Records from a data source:
_ _ _
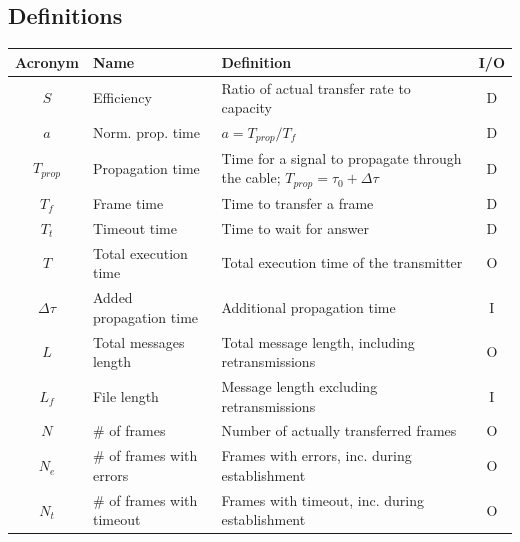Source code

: \documentclass[a4paper, 11pt]{report}
\begin{document}
\subsection{Definitions}

\begin{center}
	\small
	\begin{tabular}{c | l | p{83mm} | c}
		\hline \hline
		\textbf{Acronym} & \textbf{Name}             & \textbf{Definition}                                                                & I/O \\ \hline
		$S$              & Efficiency                & Ratio of actual transfer rate to capacity                                          & D   \\
		$a$              & Norm. prop. time          & $a = T_{prop}/T_f$                                                                 & D   \\
		$T_{prop}$       & Propagation time          & Time for a signal to propagate through the cable; $T_{prop} = \tau_0 + \Delta\tau$ & D   \\
		$T_f$            & Frame time                & Time to transfer a frame                                                           & D   \\
		$T_t$            & Timeout time              & Time to wait for answer                                                            & D   \\
		$T$              & Total execution time      & Total execution time of the transmitter                                            & O   \\
		$\Delta\tau$     & Added propagation time    & Additional propagation time                                                        & I   \\
		$L$              & Total messages length     & Total message length, including retransmissions                                    & O   \\
		$L_f$            & File length               & Message length excluding retransmissions                                           & I   \\
		$N$				 & \# of frames              & Number of actually transferred frames                                              & O   \\
		$N_e$            & \# of frames with errors  & Frames with errors, inc. during establishment                                      & O   \\
		$N_t$            & \# of frames with timeout & Frames with timeout, inc. during establishment                                     & O   \\

\end{tabular}
\end{center}
\end{document}
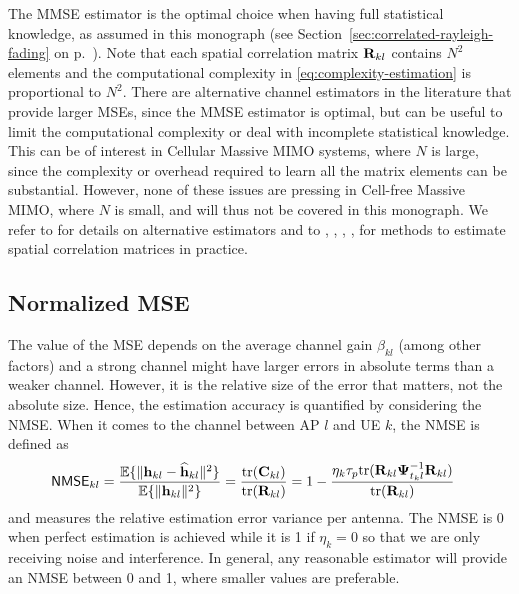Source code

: \begin{remark}
The MMSE estimator is the optimal choice when having full statistical knowledge, as assumed in this monograph (see Section~\ref{sec:correlated-rayleigh-fading} on p.~\pageref{sec:correlated-rayleigh-fading}). Note that each spatial correlation matrix $\vect{R}_{kl}$ contains $N^2$ elements and the computational complexity in \eqref{eq:complexity-estimation} is proportional to $N^2$. 
There are alternative channel estimators in the literature that provide larger MSEs, since the MMSE estimator is optimal, but can be useful to limit the computational complexity or deal with incomplete statistical knowledge.
This can be of interest in Cellular Massive MIMO systems, where $N$ is large, since the complexity or overhead required to learn all the matrix elements can be substantial. However, none of these issues are pressing in Cell-free Massive MIMO, where $N$ is small, and will thus not be covered in this monograph.
We refer to \cite[Sec.~3.4]{massivemimobook} for details on alternative estimators and to \cite{BSD16A}, \cite{CaireC17a}, \cite{NeumannJU17}, \cite{Sanguinetti2019a}, \cite{UpadhyaJU17} for methods to estimate spatial correlation matrices in practice.
\end{remark}




\subsection{Normalized MSE}

The value of the MSE depends on the average channel gain $ \beta_{kl} $ (among other factors) and a strong channel might have larger errors in absolute terms than a weaker channel. However, it is the relative size of the error that matters, not the absolute size.
Hence, the estimation accuracy is quantified by considering the \gls{NMSE}. When it comes to the channel between AP $l$ and UE $k$, the \gls{NMSE} is defined as
\begin{align}
\mathacr{NMSE}_{kl}=\frac{\mathbb{E}\{ \| \vect{h}_{kl} - \widehat{\vect{h}}_{kl} \|^2 \}}{ \mathbb{E}\{ \| \vect{h}_{kl}\|^2 \}} &= \frac{\tr( \vect{C}_{kl}  )}{ \tr( \vect{R}_{kl}  )} =1 - \frac{\eta_k \tau_p  \tr(\vect{R}_{kl} \vect{\Psi}_{t_kl}^{-1} \vect{R}_{kl}) }{ \tr( \vect{R}_{kl}  )} \label{eq:nmse-correlated-AP-l}
\end{align}
and measures the relative estimation error variance per
antenna.  The \gls{NMSE} is 0 when perfect estimation is achieved while it is 1 if $\eta_k=0$ so that we are only receiving noise and interference.
In general, any reasonable estimator will provide an \gls{NMSE} between 0 and 1, where smaller values are preferable.

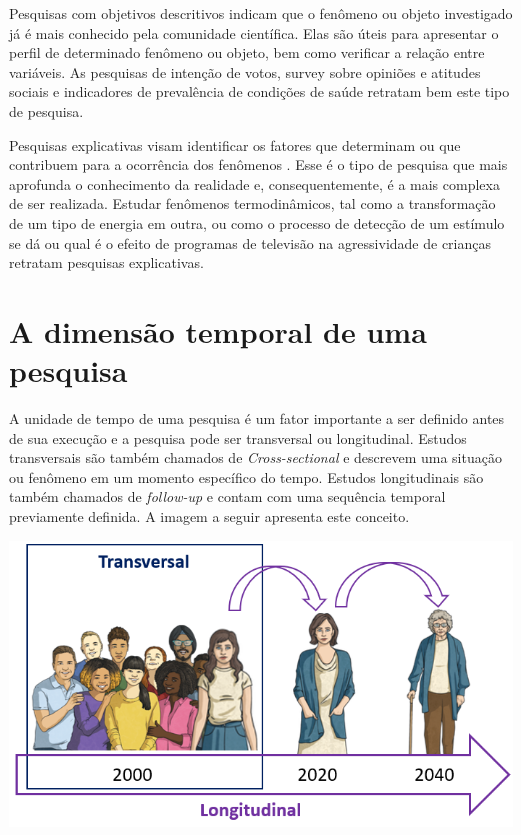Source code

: \documentclass[
]{book}
\begin{document}
Pesquisas com objetivos descritivos indicam que o fenômeno ou objeto investigado já é mais conhecido pela comunidade científica. Elas são úteis para apresentar o perfil de determinado fenômeno ou objeto, bem como verificar a relação entre variáveis. As pesquisas de intenção de votos, survey sobre opiniões e atitudes sociais e indicadores de prevalência de condições de saúde retratam bem este tipo de pesquisa.

Pesquisas explicativas visam identificar os fatores que determinam ou que contribuem para a ocorrência dos fenômenos \citep{gil2002}. Esse é o tipo de pesquisa que mais aprofunda o conhecimento da realidade e, consequentemente, é a mais complexa de ser realizada. Estudar fenômenos termodinâmicos, tal como a transformação de um tipo de energia em outra, ou como o processo de detecção de um estímulo se dá \citep{Madsen1988} ou qual é o efeito de programas de televisão na agressividade de crianças \citeyearpar{Bandura1961} retratam pesquisas explicativas.

\hypertarget{a-dimensuxe3o-temporal-de-uma-pesquisa}{%
\section{A dimensão temporal de uma pesquisa}\label{a-dimensuxe3o-temporal-de-uma-pesquisa}}

A unidade de tempo de uma pesquisa é um fator importante a ser definido antes de sua execução e a pesquisa pode ser transversal ou longitudinal. Estudos transversais são também chamados de \emph{Cross-sectional} e descrevem uma situação ou fenômeno em um momento específico do tempo. Estudos longitudinais são também chamados de \emph{follow-up} e contam com uma sequência temporal previamente definida. A imagem a seguir apresenta este conceito.

\includegraphics{./img/cap_transversal_longitudinal.png}
\end{document}
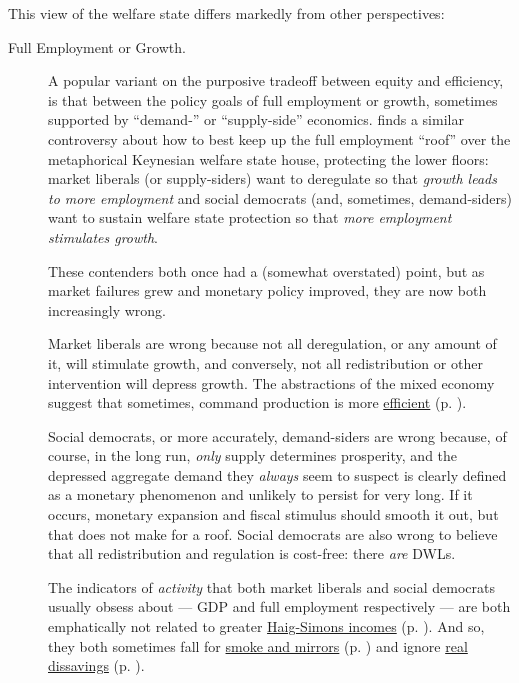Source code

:This view of the welfare state differs markedly from other perspectives:
\begin{description}
	\item[Full Employment or Growth.] A popular variant on the purposive tradeoff between equity and efficiency, is that between the policy goals of full employment or growth, sometimes supported by ``demand-'' or ``supply-side'' economics. %
	\citeauthor{Offe2003} \citeyearpar[453]{Offe2003} finds a similar controversy about how to best keep up the full employment ``roof'' over the metaphorical Keynesian welfare state house, protecting the lower floors: market liberals (or supply-siders) want to deregulate so that \emph{growth leads to more employment} and social democrats (and, sometimes, demand-siders) want to sustain welfare state protection so that \emph{more employment stimulates growth}. 
	
	These contenders both once had a (somewhat overstated) point, but as market failures grew and monetary policy improved, they are now both increasingly wrong. 
	
	Market liberals are wrong because not all deregulation, or any amount of it, will stimulate growth, and conversely, not all redistribution or other intervention will depress growth. The abstractions of the mixed economy suggest that sometimes, command production is more \hyperref[sec:market_failures]{efficient} (p. \pageref{sec:market_failures}).
	
	Social democrats, or more accurately, demand-siders are wrong because, of course, in the long run, \emph{only} supply determines prosperity, and the depressed aggregate demand they \emph{always} seem to suspect is clearly defined as a monetary phenomenon and unlikely to persist for very long. If it occurs, monetary expansion and fiscal stimulus should smooth it out, but that does not make for a roof. Social democrats are also wrong to believe that all redistribution and regulation is cost-free: there \emph{are} \glspl{DWL}. 
	
	The indicators of \emph{activity} that both market liberals and social democrats usually obsess about --- \gls{GDP} and full employment respectively --- are both emphatically not related to greater \hyperref[sec:tradeoffs]{Haig-Simons incomes} (p. \pageref{sec:tradeoffs}). And so, they both sometimes fall for \hyperref[sec:smoke_n_mirrors]{smoke and mirrors} (p. \pageref{sec:smoke_n_mirrors}) and ignore \hyperref[sec:real_dissavings]{real dissavings} (p. \pageref{sec:real_dissavings}). %
	

\end{description}
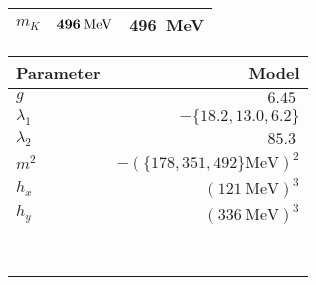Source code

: \begin{table}
\begin{tabular}{ l r r }
	$m_K$             & $\textbf{\SI{496}{\mega\electronvolt}}$ & \SI{496}{\mega\electronvolt}                     \\
	\bottomrule
\end{tabular}
\hfill
\begin{tabular}{ l r }
	\toprule
	Parameter   & Model                                 \\
	\midrule
	$g$         & $\SI{6.45}{}$                         \\
	$\lambda_1$ & $-\{18.2,13.0,6.2\}$                        \\
	$\lambda_2$ & $ \SI{85.3}{}$                        \\
	$m^2$       & $-(\{178,351,492\}\si{\mega\electronvolt})^2$ \\
	$h_x$       & $(\SI{121}{\mega\electronvolt})^3$  \\
	$h_y$       & $(\SI{336}{\mega\electronvolt})^3$  \\
	\\
	\\
	\\
	\\
	\\
	\\
	\\
	\vspace{-2pt} \\ %
	\bottomrule 
\end{tabular}
\end{table}

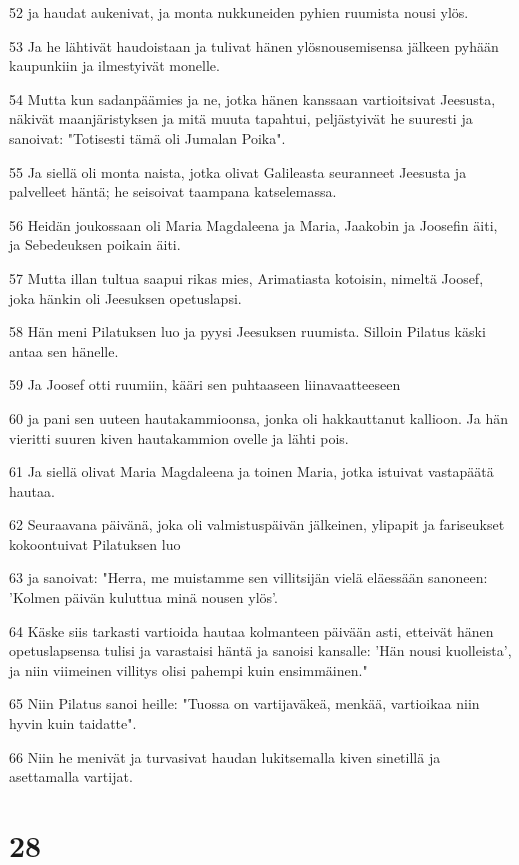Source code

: \par 52 ja haudat aukenivat, ja monta nukkuneiden pyhien ruumista nousi ylös.
\par 53 Ja he lähtivät haudoistaan ja tulivat hänen ylösnousemisensa jälkeen pyhään kaupunkiin ja ilmestyivät monelle.
\par 54 Mutta kun sadanpäämies ja ne, jotka hänen kanssaan vartioitsivat Jeesusta, näkivät maanjäristyksen ja mitä muuta tapahtui, peljästyivät he suuresti ja sanoivat: "Totisesti tämä oli Jumalan Poika".
\par 55 Ja siellä oli monta naista, jotka olivat Galileasta seuranneet Jeesusta ja palvelleet häntä; he seisoivat taampana katselemassa.
\par 56 Heidän joukossaan oli Maria Magdaleena ja Maria, Jaakobin ja Joosefin äiti, ja Sebedeuksen poikain äiti.
\par 57 Mutta illan tultua saapui rikas mies, Arimatiasta kotoisin, nimeltä Joosef, joka hänkin oli Jeesuksen opetuslapsi.
\par 58 Hän meni Pilatuksen luo ja pyysi Jeesuksen ruumista. Silloin Pilatus käski antaa sen hänelle.
\par 59 Ja Joosef otti ruumiin, kääri sen puhtaaseen liinavaatteeseen
\par 60 ja pani sen uuteen hautakammioonsa, jonka oli hakkauttanut kallioon. Ja hän vieritti suuren kiven hautakammion ovelle ja lähti pois.
\par 61 Ja siellä olivat Maria Magdaleena ja toinen Maria, jotka istuivat vastapäätä hautaa.
\par 62 Seuraavana päivänä, joka oli valmistuspäivän jälkeinen, ylipapit ja fariseukset kokoontuivat Pilatuksen luo
\par 63 ja sanoivat: "Herra, me muistamme sen villitsijän vielä eläessään sanoneen: 'Kolmen päivän kuluttua minä nousen ylös'.
\par 64 Käske siis tarkasti vartioida hautaa kolmanteen päivään asti, etteivät hänen opetuslapsensa tulisi ja varastaisi häntä ja sanoisi kansalle: 'Hän nousi kuolleista', ja niin viimeinen villitys olisi pahempi kuin ensimmäinen."
\par 65 Niin Pilatus sanoi heille: "Tuossa on vartijaväkeä, menkää, vartioikaa niin hyvin kuin taidatte".
\par 66 Niin he menivät ja turvasivat haudan lukitsemalla kiven sinetillä ja asettamalla vartijat.

\chapter{28}

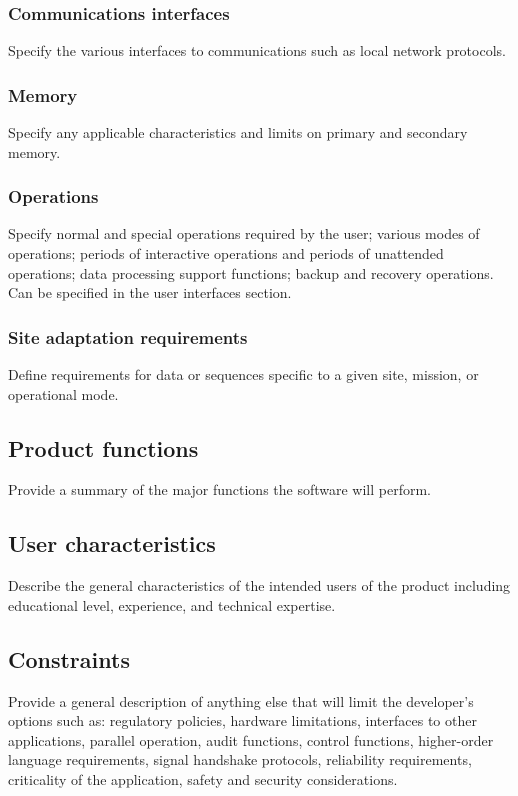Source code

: \documentclass[letterpaper,10pt,draftclsnofoot,onecolumn,titlepage]{IEEEtran}
\begin{document}
	\subsubsection{Communications interfaces}
	Specify the various interfaces to communications such as local network protocols.
	
	\subsubsection{Memory}
	Specify any applicable characteristics and limits on primary and secondary memory.
	
	\subsubsection{Operations}
	Specify normal and special operations required by the user; various modes of operations; periods of interactive operations and periods of unattended operations; data processing support functions; backup and recovery operations.
	Can be specified in the user interfaces section. 
	
	\subsubsection{Site adaptation requirements}
	Define requirements for data or sequences specific to a given site, mission, or operational mode.
		
	\subsection{Product functions}
	Provide a summary of the major functions the software will perform.
	
	\subsection{User characteristics}
	Describe the general characteristics of the intended users of the product including educational level, experience, and technical expertise. 
	
	\subsection{Constraints}
	Provide a general description of anything else that will limit the developer's options such as: regulatory policies, hardware limitations, interfaces to other applications, parallel operation, audit functions, control functions, higher-order language requirements, signal handshake protocols, reliability requirements, criticality of the application, safety and security considerations.
	
\end{document}

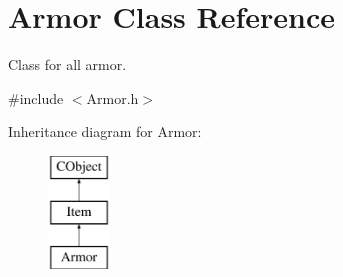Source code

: \hypertarget{class_armor}{}\section{Armor Class Reference}
\label{class_armor}


Class for all armor.  




{\ttfamily \#include $<$Armor.\+h$>$}

Inheritance diagram for Armor\+:\begin{figure}[H]
\begin{center}
\leavevmode
\includegraphics[height=3.000000cm]{class_armor}
\end{center}
\end{figure}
_ _ _
[DESCRIPTION OF THE TASK] All lines that contain the word "such" must be copied from the records above.

[RESPONSE AREA]
	Specify the various interfaces to communications such as local network protocols.
	Provide a general description of anything else that will limit the developer's options such as: regulatory policies, hardware limitations, interfaces to other applications, parallel operation, audit functions, control functions, higher-order language requirements, signal handshake protocols, reliability requirements, criticality of the application, safety and security considerations.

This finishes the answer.